» PROBLEM TO SOLVE
How many of the lines in the material underneath include the string "Dispatch"? State the number only.

+++ GIVEN DATA

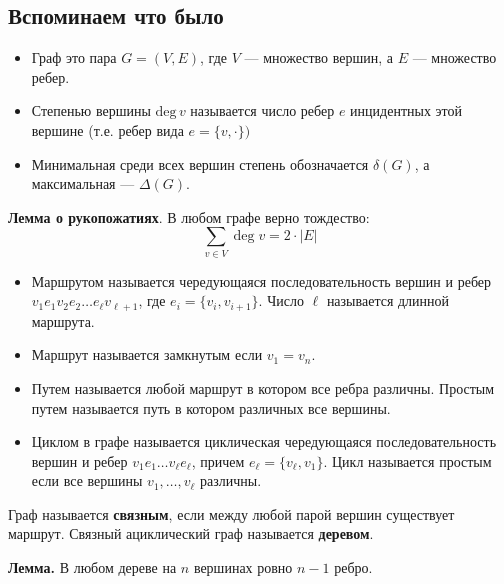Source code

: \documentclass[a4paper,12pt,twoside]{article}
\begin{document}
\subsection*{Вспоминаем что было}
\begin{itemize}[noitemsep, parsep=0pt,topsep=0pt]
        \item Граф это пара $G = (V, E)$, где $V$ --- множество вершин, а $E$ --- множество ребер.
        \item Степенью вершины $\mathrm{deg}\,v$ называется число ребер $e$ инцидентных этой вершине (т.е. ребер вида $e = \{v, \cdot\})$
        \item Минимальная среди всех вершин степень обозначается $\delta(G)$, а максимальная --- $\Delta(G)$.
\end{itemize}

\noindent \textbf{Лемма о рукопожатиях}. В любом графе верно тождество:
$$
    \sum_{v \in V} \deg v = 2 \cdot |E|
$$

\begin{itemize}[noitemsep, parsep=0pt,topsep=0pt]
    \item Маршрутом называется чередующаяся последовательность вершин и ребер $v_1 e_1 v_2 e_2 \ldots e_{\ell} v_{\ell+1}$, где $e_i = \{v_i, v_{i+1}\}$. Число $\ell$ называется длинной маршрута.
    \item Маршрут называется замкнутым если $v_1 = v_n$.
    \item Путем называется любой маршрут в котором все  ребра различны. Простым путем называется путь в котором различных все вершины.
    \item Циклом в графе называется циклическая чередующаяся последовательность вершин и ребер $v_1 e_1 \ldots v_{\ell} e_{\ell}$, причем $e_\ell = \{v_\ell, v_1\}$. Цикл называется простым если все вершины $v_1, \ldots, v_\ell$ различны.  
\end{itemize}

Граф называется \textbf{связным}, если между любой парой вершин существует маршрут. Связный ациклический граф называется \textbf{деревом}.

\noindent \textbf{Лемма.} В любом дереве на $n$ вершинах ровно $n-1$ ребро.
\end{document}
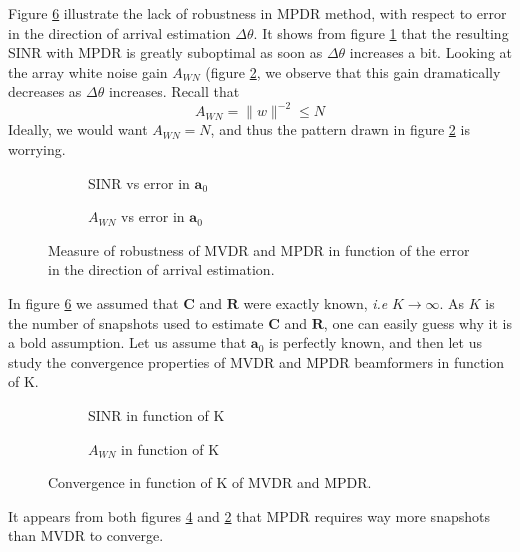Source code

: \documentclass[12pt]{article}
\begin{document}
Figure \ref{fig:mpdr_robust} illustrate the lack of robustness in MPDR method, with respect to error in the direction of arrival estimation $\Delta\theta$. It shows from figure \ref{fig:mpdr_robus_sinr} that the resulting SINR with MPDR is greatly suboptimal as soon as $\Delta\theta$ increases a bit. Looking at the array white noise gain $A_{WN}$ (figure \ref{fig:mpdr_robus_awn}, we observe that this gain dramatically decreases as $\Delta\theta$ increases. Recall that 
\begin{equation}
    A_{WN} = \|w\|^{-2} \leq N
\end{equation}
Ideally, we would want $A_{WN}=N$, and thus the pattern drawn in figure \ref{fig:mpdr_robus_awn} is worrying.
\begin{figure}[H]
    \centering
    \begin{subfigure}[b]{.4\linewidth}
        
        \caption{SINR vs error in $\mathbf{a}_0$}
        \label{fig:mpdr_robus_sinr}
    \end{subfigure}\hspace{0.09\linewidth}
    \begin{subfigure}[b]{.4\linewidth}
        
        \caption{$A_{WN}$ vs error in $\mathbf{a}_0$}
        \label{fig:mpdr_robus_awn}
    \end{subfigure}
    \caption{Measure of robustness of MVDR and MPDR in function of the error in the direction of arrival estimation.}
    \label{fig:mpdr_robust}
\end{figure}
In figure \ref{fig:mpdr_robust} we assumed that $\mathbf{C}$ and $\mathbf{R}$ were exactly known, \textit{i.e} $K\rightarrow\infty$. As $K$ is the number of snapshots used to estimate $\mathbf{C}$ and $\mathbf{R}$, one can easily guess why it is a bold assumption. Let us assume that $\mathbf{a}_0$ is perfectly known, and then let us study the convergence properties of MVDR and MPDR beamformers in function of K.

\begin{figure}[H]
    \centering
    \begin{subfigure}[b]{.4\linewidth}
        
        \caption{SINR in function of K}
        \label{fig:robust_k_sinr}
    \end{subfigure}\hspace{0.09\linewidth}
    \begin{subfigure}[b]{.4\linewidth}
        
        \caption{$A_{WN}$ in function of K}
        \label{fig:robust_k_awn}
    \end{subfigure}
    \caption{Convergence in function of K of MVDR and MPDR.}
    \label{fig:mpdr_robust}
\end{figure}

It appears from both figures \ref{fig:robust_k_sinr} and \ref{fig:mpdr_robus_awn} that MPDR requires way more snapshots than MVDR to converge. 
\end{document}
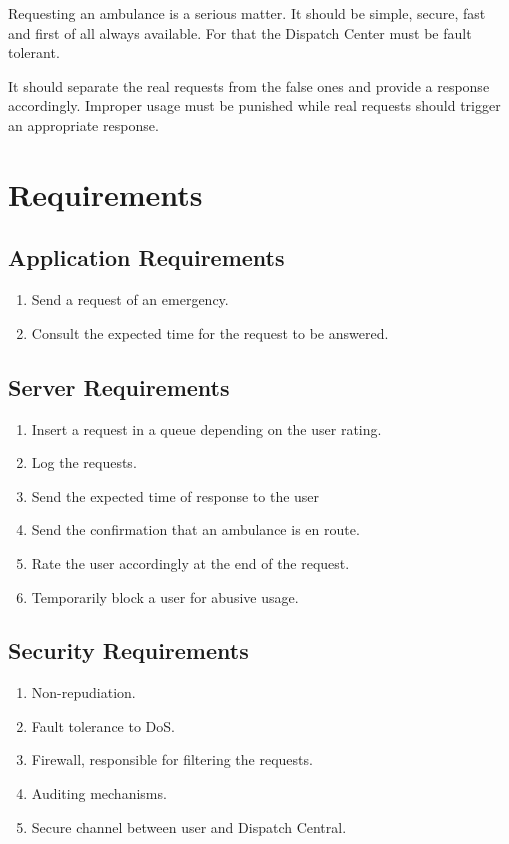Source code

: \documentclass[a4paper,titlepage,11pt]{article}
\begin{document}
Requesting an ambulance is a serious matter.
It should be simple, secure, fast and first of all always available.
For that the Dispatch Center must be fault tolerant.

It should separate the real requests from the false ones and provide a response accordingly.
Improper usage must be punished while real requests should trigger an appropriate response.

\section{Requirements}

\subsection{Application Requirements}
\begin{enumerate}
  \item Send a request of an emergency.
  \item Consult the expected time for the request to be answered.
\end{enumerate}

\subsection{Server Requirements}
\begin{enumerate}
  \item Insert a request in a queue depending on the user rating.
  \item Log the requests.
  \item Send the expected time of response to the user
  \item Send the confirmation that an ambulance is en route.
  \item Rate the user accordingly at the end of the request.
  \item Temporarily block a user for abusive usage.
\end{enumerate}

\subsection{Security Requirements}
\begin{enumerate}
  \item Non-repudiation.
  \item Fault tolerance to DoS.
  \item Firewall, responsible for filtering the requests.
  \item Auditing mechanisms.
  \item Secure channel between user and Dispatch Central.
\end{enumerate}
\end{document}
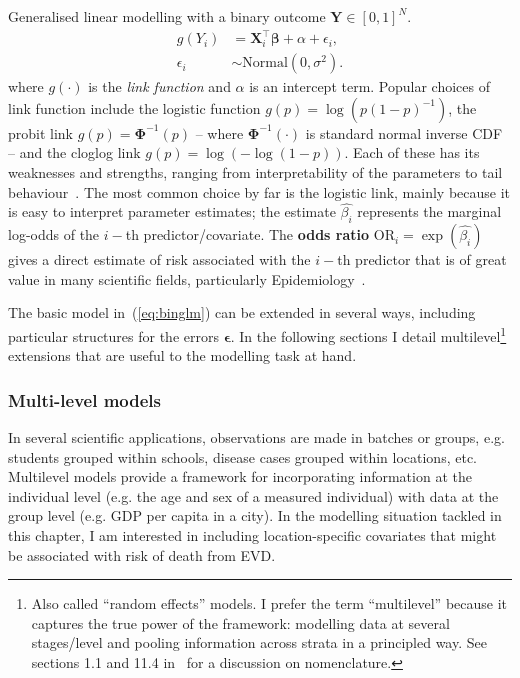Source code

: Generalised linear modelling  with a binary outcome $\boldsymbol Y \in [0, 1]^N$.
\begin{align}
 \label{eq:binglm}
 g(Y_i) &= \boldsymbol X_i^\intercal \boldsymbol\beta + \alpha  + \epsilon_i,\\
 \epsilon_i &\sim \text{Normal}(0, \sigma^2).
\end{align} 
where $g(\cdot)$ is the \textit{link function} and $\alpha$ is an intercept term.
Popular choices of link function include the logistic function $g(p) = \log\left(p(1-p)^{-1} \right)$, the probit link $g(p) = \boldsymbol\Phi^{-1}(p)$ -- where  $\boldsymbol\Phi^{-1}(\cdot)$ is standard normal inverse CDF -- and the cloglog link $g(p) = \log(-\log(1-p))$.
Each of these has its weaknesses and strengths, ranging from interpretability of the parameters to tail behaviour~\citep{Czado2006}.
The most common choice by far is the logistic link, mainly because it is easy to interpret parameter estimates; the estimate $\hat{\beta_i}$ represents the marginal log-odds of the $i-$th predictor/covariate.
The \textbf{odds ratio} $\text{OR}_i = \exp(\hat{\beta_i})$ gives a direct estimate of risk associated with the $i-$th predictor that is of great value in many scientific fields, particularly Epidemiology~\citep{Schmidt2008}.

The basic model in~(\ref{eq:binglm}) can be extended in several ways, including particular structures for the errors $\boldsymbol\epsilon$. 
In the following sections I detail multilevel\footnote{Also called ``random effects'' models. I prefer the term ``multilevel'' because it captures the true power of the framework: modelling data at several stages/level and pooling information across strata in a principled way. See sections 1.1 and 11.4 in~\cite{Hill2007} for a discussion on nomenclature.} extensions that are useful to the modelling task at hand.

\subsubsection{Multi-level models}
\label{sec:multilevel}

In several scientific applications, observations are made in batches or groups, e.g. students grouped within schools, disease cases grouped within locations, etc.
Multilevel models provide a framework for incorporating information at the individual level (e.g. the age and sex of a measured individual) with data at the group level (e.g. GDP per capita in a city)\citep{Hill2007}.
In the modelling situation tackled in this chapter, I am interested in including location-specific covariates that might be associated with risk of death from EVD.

++++++

» REPLY TO THE EXERCISE
2